Information supplied Start Marker

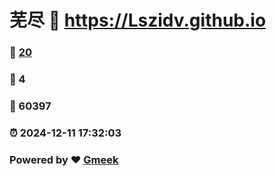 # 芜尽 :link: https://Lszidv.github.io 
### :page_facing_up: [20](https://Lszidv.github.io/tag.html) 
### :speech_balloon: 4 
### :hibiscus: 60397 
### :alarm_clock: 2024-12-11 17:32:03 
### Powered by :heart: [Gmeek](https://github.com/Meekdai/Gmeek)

Information supplied End Marker
Information supplied Start Marker

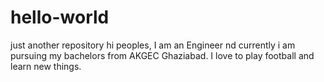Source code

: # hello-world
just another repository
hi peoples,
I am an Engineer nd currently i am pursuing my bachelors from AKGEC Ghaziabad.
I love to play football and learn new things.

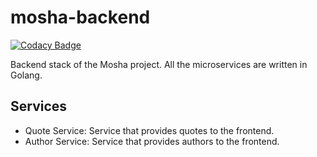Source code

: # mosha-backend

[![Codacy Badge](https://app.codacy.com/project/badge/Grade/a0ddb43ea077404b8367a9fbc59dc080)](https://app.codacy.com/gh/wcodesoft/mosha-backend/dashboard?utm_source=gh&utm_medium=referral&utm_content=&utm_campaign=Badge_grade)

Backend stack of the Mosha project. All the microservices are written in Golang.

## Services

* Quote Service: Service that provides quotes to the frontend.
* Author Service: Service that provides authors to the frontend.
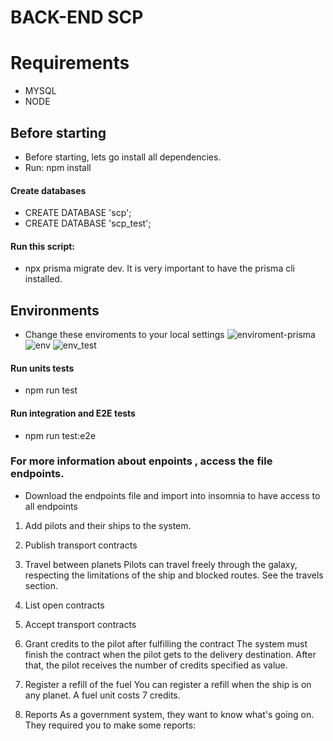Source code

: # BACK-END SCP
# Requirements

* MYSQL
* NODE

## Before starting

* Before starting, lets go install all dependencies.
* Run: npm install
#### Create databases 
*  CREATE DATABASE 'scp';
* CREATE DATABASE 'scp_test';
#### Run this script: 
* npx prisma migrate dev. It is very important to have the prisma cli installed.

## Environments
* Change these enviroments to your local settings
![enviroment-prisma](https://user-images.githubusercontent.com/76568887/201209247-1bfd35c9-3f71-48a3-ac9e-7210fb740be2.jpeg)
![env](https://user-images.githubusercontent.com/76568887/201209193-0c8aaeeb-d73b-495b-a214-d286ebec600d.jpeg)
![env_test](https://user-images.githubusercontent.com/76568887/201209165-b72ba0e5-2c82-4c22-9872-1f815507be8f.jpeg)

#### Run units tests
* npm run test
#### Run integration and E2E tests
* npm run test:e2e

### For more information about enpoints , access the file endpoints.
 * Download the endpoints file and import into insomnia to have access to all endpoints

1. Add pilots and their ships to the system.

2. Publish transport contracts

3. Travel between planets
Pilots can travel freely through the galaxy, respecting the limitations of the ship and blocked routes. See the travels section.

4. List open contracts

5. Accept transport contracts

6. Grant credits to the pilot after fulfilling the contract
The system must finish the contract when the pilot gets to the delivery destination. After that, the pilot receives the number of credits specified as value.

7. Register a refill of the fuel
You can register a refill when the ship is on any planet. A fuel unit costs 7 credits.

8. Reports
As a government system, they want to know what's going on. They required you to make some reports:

Information supplied End Marker

■ What you should do ■
Within the entries above, find each line where "githubusercontent" appears; copy every one.

■ Written answer ■
![enviroment-prisma](https://user-images.githubusercontent.com/76568887/201209247-1bfd35c9-3f71-48a3-ac9e-7210fb740be2.jpeg)
![env](https://user-images.githubusercontent.com/76568887/201209193-0c8aaeeb-d73b-495b-a214-d286ebec600d.jpeg)
![env_test](https://user-images.githubusercontent.com/76568887/201209165-b72ba0e5-2c82-4c22-9872-1f815507be8f.jpeg)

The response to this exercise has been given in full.